## SOURCE MATERIAL
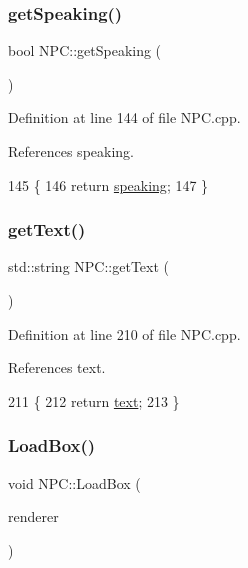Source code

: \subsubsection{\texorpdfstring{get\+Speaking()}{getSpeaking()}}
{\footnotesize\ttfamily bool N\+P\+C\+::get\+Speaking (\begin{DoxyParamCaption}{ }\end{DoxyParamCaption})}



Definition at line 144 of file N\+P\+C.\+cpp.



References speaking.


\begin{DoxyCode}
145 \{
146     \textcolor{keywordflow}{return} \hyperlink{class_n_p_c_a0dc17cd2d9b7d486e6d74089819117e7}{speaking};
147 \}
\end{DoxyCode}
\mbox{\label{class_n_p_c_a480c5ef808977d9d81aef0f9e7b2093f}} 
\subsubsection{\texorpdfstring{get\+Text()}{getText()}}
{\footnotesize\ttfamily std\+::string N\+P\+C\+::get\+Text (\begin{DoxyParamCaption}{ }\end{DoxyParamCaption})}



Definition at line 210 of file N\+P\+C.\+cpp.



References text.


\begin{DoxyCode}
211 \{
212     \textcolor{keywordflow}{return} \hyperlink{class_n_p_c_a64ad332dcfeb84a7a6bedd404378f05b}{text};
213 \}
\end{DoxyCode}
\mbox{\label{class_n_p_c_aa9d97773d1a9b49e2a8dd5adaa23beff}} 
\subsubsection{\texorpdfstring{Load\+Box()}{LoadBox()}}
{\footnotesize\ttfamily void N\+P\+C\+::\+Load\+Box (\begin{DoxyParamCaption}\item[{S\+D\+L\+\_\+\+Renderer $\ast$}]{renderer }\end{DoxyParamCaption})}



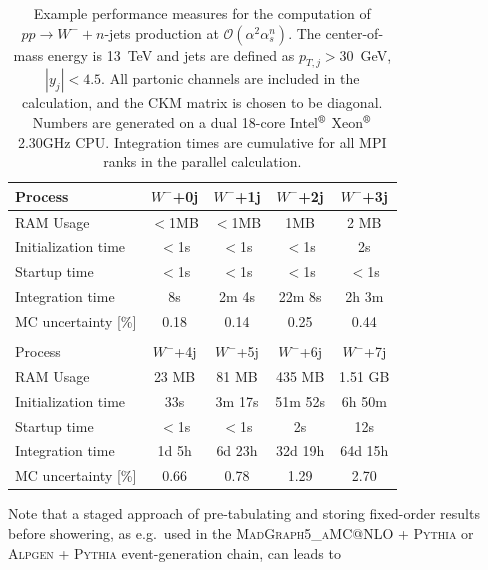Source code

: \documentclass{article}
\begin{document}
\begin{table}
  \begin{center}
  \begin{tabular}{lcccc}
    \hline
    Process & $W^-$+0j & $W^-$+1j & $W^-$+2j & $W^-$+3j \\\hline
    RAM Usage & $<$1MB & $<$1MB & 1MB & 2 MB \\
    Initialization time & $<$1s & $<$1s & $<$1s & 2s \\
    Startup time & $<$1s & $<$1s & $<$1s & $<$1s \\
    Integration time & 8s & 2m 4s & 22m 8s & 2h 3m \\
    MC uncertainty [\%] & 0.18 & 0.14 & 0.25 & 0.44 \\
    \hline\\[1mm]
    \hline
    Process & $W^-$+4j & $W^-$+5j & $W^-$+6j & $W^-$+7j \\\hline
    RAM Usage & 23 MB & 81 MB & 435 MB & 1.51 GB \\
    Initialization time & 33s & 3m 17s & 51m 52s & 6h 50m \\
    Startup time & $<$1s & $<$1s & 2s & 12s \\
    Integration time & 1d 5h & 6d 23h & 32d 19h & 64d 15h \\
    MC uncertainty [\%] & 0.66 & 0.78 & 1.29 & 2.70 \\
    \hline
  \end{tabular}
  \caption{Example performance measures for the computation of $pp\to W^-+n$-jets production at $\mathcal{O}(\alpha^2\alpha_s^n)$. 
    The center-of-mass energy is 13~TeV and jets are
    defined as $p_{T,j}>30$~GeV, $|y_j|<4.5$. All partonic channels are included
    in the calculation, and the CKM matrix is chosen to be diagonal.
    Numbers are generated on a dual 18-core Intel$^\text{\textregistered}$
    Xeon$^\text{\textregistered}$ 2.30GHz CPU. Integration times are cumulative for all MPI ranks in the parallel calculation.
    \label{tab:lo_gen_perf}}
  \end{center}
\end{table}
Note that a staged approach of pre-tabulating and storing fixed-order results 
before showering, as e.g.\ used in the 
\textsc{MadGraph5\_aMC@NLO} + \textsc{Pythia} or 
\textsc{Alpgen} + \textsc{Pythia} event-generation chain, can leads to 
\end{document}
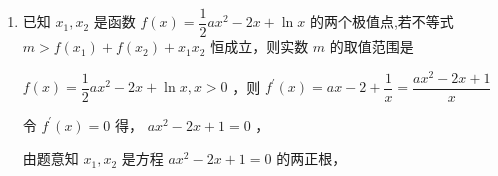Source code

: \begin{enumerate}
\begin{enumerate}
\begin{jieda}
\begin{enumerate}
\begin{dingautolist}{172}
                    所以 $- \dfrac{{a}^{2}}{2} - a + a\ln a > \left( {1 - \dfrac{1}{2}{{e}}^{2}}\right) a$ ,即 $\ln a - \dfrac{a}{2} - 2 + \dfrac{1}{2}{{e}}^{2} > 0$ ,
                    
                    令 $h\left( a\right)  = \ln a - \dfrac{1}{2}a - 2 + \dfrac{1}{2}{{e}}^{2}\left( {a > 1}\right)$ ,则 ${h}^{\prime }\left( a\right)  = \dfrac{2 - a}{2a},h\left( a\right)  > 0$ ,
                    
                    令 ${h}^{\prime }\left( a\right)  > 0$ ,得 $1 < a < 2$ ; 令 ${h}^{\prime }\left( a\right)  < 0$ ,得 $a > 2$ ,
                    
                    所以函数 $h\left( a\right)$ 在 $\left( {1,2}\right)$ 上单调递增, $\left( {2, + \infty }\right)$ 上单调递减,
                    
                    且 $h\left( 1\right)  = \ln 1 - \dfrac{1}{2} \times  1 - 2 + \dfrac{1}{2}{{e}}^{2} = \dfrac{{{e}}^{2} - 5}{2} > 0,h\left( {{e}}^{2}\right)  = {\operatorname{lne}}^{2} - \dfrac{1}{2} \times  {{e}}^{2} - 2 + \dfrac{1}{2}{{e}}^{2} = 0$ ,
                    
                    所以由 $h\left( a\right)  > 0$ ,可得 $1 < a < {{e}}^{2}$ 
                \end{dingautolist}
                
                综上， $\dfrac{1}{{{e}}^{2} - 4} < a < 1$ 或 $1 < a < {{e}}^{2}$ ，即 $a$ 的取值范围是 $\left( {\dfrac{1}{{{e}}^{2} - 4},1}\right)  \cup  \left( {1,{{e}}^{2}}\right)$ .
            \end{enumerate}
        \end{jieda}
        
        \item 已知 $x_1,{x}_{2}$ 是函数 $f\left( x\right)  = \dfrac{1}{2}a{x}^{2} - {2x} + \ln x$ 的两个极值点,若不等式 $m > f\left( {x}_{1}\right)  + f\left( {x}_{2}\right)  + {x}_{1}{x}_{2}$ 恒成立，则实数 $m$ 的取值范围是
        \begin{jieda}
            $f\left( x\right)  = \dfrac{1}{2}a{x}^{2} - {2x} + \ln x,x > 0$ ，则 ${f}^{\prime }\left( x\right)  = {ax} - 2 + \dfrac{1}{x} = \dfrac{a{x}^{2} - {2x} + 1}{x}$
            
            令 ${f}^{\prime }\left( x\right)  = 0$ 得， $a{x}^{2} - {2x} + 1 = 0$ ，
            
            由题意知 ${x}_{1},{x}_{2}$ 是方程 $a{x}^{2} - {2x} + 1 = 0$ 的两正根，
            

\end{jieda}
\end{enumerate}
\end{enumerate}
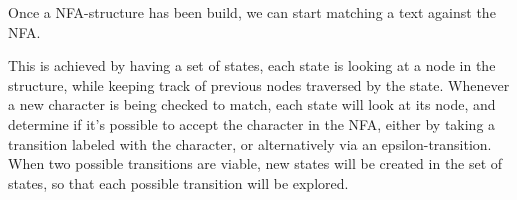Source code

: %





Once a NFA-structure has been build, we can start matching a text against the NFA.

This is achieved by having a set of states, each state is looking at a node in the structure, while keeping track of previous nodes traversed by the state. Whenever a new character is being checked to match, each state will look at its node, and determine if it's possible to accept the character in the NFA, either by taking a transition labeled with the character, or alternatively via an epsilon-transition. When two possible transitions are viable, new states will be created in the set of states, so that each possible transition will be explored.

## EXERCISE DIRECTIONS
Print the records verbatim, without pictures.

## EXERCISE RESPONSE
Source code

: \subsubsection{\texorpdfstring{get\+Speaking()}{getSpeaking()}}
{\footnotesize\ttfamily bool N\+P\+C\+::get\+Speaking (\begin{DoxyParamCaption}{ }\end{DoxyParamCaption})}



Definition at line 144 of file N\+P\+C.\+cpp.



References speaking.


\begin{DoxyCode}
145 \{
146     \textcolor{keywordflow}{return} \hyperlink{class_n_p_c_a0dc17cd2d9b7d486e6d74089819117e7}{speaking};
147 \}
\end{DoxyCode}
\mbox{\label{class_n_p_c_a480c5ef808977d9d81aef0f9e7b2093f}} 
\subsubsection{\texorpdfstring{get\+Text()}{getText()}}
{\footnotesize\ttfamily std\+::string N\+P\+C\+::get\+Text (\begin{DoxyParamCaption}{ }\end{DoxyParamCaption})}



Definition at line 210 of file N\+P\+C.\+cpp.



References text.


\begin{DoxyCode}
211 \{
212     \textcolor{keywordflow}{return} \hyperlink{class_n_p_c_a64ad332dcfeb84a7a6bedd404378f05b}{text};
213 \}
\end{DoxyCode}
\mbox{\label{class_n_p_c_aa9d97773d1a9b49e2a8dd5adaa23beff}} 
\subsubsection{\texorpdfstring{Load\+Box()}{LoadBox()}}
{\footnotesize\ttfamily void N\+P\+C\+::\+Load\+Box (\begin{DoxyParamCaption}\item[{S\+D\+L\+\_\+\+Renderer $\ast$}]{renderer }\end{DoxyParamCaption})}



Source code

: \documentclass{article}
\begin{document}
\begin{table}
  \begin{center}
  \begin{tabular}{lcccc}
    \hline
    Process & $W^-$+0j & $W^-$+1j & $W^-$+2j & $W^-$+3j \\\hline
    RAM Usage & $<$1MB & $<$1MB & 1MB & 2 MB \\
    Initialization time & $<$1s & $<$1s & $<$1s & 2s \\
    Startup time & $<$1s & $<$1s & $<$1s & $<$1s \\
    Integration time & 8s & 2m 4s & 22m 8s & 2h 3m \\
    MC uncertainty [\%] & 0.18 & 0.14 & 0.25 & 0.44 \\
    \hline\\[1mm]
    \hline
    Process & $W^-$+4j & $W^-$+5j & $W^-$+6j & $W^-$+7j \\\hline
    RAM Usage & 23 MB & 81 MB & 435 MB & 1.51 GB \\
    Initialization time & 33s & 3m 17s & 51m 52s & 6h 50m \\
    Startup time & $<$1s & $<$1s & 2s & 12s \\
    Integration time & 1d 5h & 6d 23h & 32d 19h & 64d 15h \\
    MC uncertainty [\%] & 0.66 & 0.78 & 1.29 & 2.70 \\
    \hline
  \end{tabular}
  \caption{Example performance measures for the computation of $pp\to W^-+n$-jets production at $\mathcal{O}(\alpha^2\alpha_s^n)$. 
    The center-of-mass energy is 13~TeV and jets are
    defined as $p_{T,j}>30$~GeV, $|y_j|<4.5$. All partonic channels are included
    in the calculation, and the CKM matrix is chosen to be diagonal.
    Numbers are generated on a dual 18-core Intel$^\text{\textregistered}$
    Xeon$^\text{\textregistered}$ 2.30GHz CPU. Integration times are cumulative for all MPI ranks in the parallel calculation.
    \label{tab:lo_gen_perf}}
  \end{center}
\end{table}
Note that a staged approach of pre-tabulating and storing fixed-order results 
before showering, as e.g.\ used in the 
\textsc{MadGraph5\_aMC@NLO} + \textsc{Pythia} or 
\textsc{Alpgen} + \textsc{Pythia} event-generation chain, can leads to 
\end{document}
Source code

: \begin{enumerate}
\begin{enumerate}
\begin{jieda}
\begin{enumerate}
\begin{dingautolist}{172}
                    所以 $- \dfrac{{a}^{2}}{2} - a + a\ln a > \left( {1 - \dfrac{1}{2}{{e}}^{2}}\right) a$ ,即 $\ln a - \dfrac{a}{2} - 2 + \dfrac{1}{2}{{e}}^{2} > 0$ ,
                    
                    令 $h\left( a\right)  = \ln a - \dfrac{1}{2}a - 2 + \dfrac{1}{2}{{e}}^{2}\left( {a > 1}\right)$ ,则 ${h}^{\prime }\left( a\right)  = \dfrac{2 - a}{2a},h\left( a\right)  > 0$ ,
                    
                    令 ${h}^{\prime }\left( a\right)  > 0$ ,得 $1 < a < 2$ ; 令 ${h}^{\prime }\left( a\right)  < 0$ ,得 $a > 2$ ,
                    
                    所以函数 $h\left( a\right)$ 在 $\left( {1,2}\right)$ 上单调递增, $\left( {2, + \infty }\right)$ 上单调递减,
                    
                    且 $h\left( 1\right)  = \ln 1 - \dfrac{1}{2} \times  1 - 2 + \dfrac{1}{2}{{e}}^{2} = \dfrac{{{e}}^{2} - 5}{2} > 0,h\left( {{e}}^{2}\right)  = {\operatorname{lne}}^{2} - \dfrac{1}{2} \times  {{e}}^{2} - 2 + \dfrac{1}{2}{{e}}^{2} = 0$ ,
                    
                    所以由 $h\left( a\right)  > 0$ ,可得 $1 < a < {{e}}^{2}$ 
                \end{dingautolist}
                
                综上， $\dfrac{1}{{{e}}^{2} - 4} < a < 1$ 或 $1 < a < {{e}}^{2}$ ，即 $a$ 的取值范围是 $\left( {\dfrac{1}{{{e}}^{2} - 4},1}\right)  \cup  \left( {1,{{e}}^{2}}\right)$ .
            \end{enumerate}
        \end{jieda}
        
        \item 已知 $x_1,{x}_{2}$ 是函数 $f\left( x\right)  = \dfrac{1}{2}a{x}^{2} - {2x} + \ln x$ 的两个极值点,若不等式 $m > f\left( {x}_{1}\right)  + f\left( {x}_{2}\right)  + {x}_{1}{x}_{2}$ 恒成立，则实数 $m$ 的取值范围是
        \begin{jieda}
            $f\left( x\right)  = \dfrac{1}{2}a{x}^{2} - {2x} + \ln x,x > 0$ ，则 ${f}^{\prime }\left( x\right)  = {ax} - 2 + \dfrac{1}{x} = \dfrac{a{x}^{2} - {2x} + 1}{x}$
            
            令 ${f}^{\prime }\left( x\right)  = 0$ 得， $a{x}^{2} - {2x} + 1 = 0$ ，
            
            由题意知 ${x}_{1},{x}_{2}$ 是方程 $a{x}^{2} - {2x} + 1 = 0$ 的两正根，
            

\end{jieda}
\end{enumerate}
\end{enumerate}
Source code

: %





Once a NFA-structure has been build, we can start matching a text against the NFA.

This is achieved by having a set of states, each state is looking at a node in the structure, while keeping track of previous nodes traversed by the state. Whenever a new character is being checked to match, each state will look at its node, and determine if it's possible to accept the character in the NFA, either by taking a transition labeled with the character, or alternatively via an epsilon-transition. When two possible transitions are viable, new states will be created in the set of states, so that each possible transition will be explored.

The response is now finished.